_Work item_.
Using the records below, copy every line that holds the string "over".

━━━━━ Provided records ━━━━━

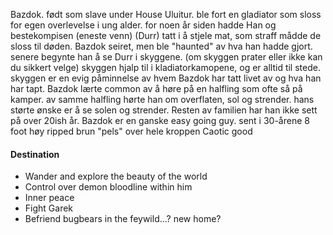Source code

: Bazdok. født som slave under House Uluitur. ble fort en gladiator som sloss for egen overlevelse i ung alder. for noen år siden hadde Han og bestekompisen (eneste venn) (Durr) tatt i å stjele mat, som straff mådde de sloss til døden. Bazdok seiret, men ble "haunted" av hva han hadde gjort. senere begynte han å se Durr i skyggene. (om skyggen prater eller ikke kan du sikkert velge) skyggen hjalp til i kladiatorkamopene, og er alltid til stede. skyggen er en evig påminnelse av hvem Bazdok har tatt livet av og hva han har tapt. Bazdok lærte common av å høre på en halfling som ofte så på kamper. av samme halfling hørte han om overflaten, sol og strender. hans størte ønske er å se solen og strender. Resten av familien har han ikke sett på over 20ish år. Bazdok er en ganske easy going guy. sent i 30-årene 8 foot høy ripped brun "pels" over hele kroppen Caotic good




#### Destination
- Wander and explore the beauty of the world
- Control over demon bloodline within him
- Inner peace
- Fight Garek
- Befriend bugbears in the feywild...? new home?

━━━━━

_Result of the exercise_.
: Bazdok. født som slave under House Uluitur. ble fort en gladiator som sloss for egen overlevelse i ung alder. for noen år siden hadde Han og bestekompisen (eneste venn) (Durr) tatt i å stjele mat, som straff mådde de sloss til døden. Bazdok seiret, men ble "haunted" av hva han hadde gjort. senere begynte han å se Durr i skyggene. (om skyggen prater eller ikke kan du sikkert velge) skyggen hjalp til i kladiatorkamopene, og er alltid til stede. skyggen er en evig påminnelse av hvem Bazdok har tatt livet av og hva han har tapt. Bazdok lærte common av å høre på en halfling som ofte så på kamper. av samme halfling hørte han om overflaten, sol og strender. hans størte ønske er å se solen og strender. Resten av familien har han ikke sett på over 20ish år. Bazdok er en ganske easy going guy. sent i 30-årene 8 foot høy ripped brun "pels" over hele kroppen Caotic good
- Control over demon bloodline within him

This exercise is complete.